Unit testing a script that opens a file - python

I've written a script that opens up a file, reads the content and does some operations and calculations and stores them in sets and dictionaries.
How would I write a unit test for such a thing? My questions specifically are:
Would I test that the file opened?
The file is huge (it's the unix dictionary file). How would I unit test the calculations? Do I literally have to manually calculate everything and test that the result is right? I have a feeling that this defeats the whole purpose of unit testing. I'm not taking any input through stdin.
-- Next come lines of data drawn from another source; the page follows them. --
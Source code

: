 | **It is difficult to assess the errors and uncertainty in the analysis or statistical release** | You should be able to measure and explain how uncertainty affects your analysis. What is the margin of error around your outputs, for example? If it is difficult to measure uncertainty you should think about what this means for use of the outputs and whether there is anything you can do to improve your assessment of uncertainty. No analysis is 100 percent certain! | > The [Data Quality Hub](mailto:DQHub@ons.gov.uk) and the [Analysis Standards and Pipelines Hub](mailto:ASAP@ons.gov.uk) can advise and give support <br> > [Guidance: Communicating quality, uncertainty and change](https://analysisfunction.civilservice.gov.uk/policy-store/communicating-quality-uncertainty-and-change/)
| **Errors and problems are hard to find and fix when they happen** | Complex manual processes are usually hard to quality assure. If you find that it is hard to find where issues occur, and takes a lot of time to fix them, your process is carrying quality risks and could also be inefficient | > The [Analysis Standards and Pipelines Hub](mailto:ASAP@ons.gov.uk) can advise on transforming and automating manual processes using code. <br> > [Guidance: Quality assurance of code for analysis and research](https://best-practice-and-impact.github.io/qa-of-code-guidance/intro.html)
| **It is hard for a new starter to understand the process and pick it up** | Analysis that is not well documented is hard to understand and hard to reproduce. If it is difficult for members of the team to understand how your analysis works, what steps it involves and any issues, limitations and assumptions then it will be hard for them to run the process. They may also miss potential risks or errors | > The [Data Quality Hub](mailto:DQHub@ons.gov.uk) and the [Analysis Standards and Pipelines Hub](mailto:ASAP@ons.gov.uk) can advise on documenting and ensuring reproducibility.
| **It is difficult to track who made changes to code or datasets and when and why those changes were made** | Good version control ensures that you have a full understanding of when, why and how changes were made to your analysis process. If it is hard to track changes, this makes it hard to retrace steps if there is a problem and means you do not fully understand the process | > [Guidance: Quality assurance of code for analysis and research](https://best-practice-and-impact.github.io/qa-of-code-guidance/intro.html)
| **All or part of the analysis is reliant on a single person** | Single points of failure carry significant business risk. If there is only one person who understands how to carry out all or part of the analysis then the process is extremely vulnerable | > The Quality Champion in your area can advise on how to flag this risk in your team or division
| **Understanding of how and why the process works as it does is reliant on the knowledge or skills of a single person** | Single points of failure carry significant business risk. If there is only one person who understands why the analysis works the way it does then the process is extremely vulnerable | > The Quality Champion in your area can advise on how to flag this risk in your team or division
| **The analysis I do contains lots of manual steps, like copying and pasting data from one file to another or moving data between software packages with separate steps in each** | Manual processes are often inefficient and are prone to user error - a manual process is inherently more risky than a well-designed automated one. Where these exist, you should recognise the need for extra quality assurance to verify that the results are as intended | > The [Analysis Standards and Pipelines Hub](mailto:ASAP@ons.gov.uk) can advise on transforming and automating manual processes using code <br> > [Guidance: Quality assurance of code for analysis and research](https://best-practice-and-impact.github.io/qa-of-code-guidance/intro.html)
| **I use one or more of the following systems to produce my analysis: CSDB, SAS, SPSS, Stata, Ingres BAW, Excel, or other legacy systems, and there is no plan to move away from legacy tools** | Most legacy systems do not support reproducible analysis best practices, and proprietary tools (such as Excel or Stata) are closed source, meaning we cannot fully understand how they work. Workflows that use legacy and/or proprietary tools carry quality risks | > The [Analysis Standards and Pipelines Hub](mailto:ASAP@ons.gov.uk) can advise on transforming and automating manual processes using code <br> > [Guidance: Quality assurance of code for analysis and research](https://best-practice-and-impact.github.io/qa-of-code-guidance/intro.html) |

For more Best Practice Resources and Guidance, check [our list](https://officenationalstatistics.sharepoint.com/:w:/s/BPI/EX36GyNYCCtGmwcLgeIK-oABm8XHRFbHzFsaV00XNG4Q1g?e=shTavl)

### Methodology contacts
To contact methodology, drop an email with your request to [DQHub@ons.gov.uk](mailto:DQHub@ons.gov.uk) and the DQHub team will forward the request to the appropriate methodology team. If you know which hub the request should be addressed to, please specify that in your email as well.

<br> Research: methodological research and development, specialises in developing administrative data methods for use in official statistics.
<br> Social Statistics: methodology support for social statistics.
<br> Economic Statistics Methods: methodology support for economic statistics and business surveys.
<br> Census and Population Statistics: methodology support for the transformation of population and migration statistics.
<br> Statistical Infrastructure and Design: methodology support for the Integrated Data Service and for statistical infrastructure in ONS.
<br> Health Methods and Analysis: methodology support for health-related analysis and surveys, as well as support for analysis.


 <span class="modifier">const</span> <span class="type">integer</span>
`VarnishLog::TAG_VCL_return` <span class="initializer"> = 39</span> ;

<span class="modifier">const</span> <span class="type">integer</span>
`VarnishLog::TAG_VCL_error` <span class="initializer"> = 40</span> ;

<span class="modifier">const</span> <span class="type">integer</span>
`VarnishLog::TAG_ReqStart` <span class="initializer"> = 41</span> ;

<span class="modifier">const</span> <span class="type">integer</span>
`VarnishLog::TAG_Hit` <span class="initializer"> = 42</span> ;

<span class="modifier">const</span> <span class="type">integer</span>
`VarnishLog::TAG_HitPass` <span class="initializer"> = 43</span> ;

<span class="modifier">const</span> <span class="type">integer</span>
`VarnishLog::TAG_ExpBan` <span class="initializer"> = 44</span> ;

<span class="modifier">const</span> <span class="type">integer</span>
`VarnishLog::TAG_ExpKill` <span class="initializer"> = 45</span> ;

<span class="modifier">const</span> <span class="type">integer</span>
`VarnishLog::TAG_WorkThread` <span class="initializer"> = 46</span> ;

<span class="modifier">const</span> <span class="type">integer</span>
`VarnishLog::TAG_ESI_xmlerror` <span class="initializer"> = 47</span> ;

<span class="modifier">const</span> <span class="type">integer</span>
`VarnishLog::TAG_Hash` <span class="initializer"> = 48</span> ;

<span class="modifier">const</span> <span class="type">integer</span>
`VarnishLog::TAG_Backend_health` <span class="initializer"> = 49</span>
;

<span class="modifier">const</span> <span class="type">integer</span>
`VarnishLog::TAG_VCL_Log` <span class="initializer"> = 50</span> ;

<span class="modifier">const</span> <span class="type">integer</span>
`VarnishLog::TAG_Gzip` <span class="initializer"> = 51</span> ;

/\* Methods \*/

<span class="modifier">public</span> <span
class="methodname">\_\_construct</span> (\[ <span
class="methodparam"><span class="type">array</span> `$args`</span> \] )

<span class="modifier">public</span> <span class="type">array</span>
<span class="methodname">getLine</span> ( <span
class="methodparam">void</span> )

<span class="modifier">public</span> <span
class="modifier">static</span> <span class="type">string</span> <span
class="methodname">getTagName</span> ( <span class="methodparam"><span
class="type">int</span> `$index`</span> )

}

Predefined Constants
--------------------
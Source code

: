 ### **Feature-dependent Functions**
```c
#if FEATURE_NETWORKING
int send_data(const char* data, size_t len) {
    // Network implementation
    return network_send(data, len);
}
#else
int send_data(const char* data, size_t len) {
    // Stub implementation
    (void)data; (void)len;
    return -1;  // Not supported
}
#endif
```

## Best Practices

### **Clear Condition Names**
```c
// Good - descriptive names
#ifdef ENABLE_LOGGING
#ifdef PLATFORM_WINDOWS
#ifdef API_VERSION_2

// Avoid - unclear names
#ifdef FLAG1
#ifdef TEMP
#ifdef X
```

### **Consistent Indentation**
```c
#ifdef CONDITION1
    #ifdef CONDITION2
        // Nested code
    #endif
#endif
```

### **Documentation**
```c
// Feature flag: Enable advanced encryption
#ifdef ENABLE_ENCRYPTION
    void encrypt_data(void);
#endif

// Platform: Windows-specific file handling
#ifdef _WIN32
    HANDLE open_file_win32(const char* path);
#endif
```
That's not what unit-testing is about!
Your file doesn't represent an UNIT, so no you don't test the file or WITH the file!
your unit-test should test every single method of your functions/methods which deals with the a)file-processing b) calculations
it's not seldom that your unit-tests exceeds the line of code of your units under test.
Unit-test means (not complete and not the by-the-book definition):
minimalistic/atomic - you split your units down to the most basic/simple unit possible; an unit is normally a callable (method, function, callable object)
separation of concern - you test ONE and only ONE thing in every single test; if you want to test different conditions of a single unit, you write different tests
determinism - you give the unit something to process, with the beforehand knowledge of what it's result SHOULD be
if your unit-under-test needs a specific enviroment you create a fixture/test-setup/mock-up
unit-tests are (as a rule of thumb) blazingly fast! if it's slow check if you violated another point from above
if you need to test somethin which violates somethin from above you may have made the next step in testing towards integration-tests
you may use unit-test frameworks for not unit-testings, but don't call it unit-test just because of the use of the unittest-framework
This guy (Gary Bernhardt) has some interesting practical examples of what testing and unit-testing means.
Update for some clarifications:
"1. Would I test that the file opened?"
Well you could do that, but what would be the "UNIT" for that? Keep in mind, that a test has just two solutions: pass and fail. If your test fails, it should (ideally must) have only one reason for that: Your unit(=function) sucks! But in this case your test can fail, because:
* the file doesn't exist
* is locked
* is corrupted
* no file-handles left
* out of memeory (big file)
* moon- phase
and so on.
so what would a failing (or passing) "unit" test say about your unit? You don't test your unit alone, but the whole surrounding enviroment with it. That's more a system-test!
If you would like to test nontheless for successful file-opening you should at least mock a file.
"2 ... How would I unit test the calculations? Do I literally have to manually calculate everything and test that the result is right?"
No. You would write test for the corner- and regular-cases and check the expected outcome against the processed one. The amount of tests needed depends on the complexity of your calculations and the exceptions to the rule.
e.g.:
def test_negative_factor(self):
assert result
def test_discontinuity(self):
assert raise exception if x == undefined_value
I hope i made myself clearer!

You should refactor your code to be unit-testable. That, on the top of my head, would say:
Take the functionality of the file opening into a separate unit. Make that new unit receive the file name, and return the stream of the contents.
Make your unit receive a stream and read it, instead of opening a file and reading it.
Write a unit test for your main (calculation) unit. You would need to mock a stream, e.g. from a dictionary. Write several test cases, each time provide your unit with a different stream, and make sure your unit calculates the correct data for each input.
Get your code coverage as close to 100% as you can. Use nosetests for coverage.
Finally, write a test for your 'stream provider'. Feed it with several files (store them in your test folder), and make sure your stream provider reads them correctly.
Get the second unit test coverage as close to 100% as you can.
Now, and only now, commit your code.

You haven't explained what the calculations are, but I guess your program should be able to work with a subset of the big file, as well. If this is the case, make a unit test which opens up a small file , does the calculations and produces some result, which you can verify is correct.

Related

Python Unit Test for writing Excel file

I'm not very familiar with pytest but try to incorporate it into my project. I already have some tests and understand main ideas.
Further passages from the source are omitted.